◆ Exercise instructions:
Please return every line below that contains the string "textbf".

◆ Supplied material:
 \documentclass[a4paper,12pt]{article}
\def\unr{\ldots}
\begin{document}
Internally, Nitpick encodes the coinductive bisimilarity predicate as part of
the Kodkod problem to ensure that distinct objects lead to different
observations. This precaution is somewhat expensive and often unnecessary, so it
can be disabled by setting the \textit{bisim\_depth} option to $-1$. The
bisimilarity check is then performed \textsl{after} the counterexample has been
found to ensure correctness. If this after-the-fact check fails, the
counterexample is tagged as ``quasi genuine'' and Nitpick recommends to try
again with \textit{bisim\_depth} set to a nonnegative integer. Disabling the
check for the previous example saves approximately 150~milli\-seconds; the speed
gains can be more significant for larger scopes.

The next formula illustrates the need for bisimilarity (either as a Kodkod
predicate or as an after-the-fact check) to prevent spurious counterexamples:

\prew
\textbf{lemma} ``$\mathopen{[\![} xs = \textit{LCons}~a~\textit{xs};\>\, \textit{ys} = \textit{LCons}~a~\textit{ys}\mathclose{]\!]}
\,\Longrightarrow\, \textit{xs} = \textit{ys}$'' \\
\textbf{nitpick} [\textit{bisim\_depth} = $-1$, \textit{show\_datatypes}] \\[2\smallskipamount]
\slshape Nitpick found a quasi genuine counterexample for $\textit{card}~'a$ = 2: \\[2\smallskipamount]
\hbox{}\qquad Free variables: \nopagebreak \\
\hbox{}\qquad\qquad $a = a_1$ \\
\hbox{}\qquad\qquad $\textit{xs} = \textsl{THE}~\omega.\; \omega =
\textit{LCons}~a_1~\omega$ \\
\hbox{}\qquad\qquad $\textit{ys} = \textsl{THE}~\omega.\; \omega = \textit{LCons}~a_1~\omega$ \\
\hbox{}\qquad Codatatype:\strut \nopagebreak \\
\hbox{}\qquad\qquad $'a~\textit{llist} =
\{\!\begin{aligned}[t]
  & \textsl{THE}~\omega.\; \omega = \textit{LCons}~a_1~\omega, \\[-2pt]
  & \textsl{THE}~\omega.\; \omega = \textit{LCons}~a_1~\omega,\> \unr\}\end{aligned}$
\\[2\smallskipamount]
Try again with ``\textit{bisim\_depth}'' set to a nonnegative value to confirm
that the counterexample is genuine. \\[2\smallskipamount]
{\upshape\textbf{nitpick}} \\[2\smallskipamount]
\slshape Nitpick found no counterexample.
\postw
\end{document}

◆ Written answer:
\textbf{lemma} ``$\mathopen{[\![} xs = \textit{LCons}~a~\textit{xs};\>\, \textit{ys} = \textit{LCons}~a~\textit{ys}\mathclose{]\!]}
\textbf{nitpick} [\textit{bisim\_depth} = $-1$, \textit{show\_datatypes}] \\[2\smallskipamount]
{\upshape\textbf{nitpick}} \\[2\smallskipamount]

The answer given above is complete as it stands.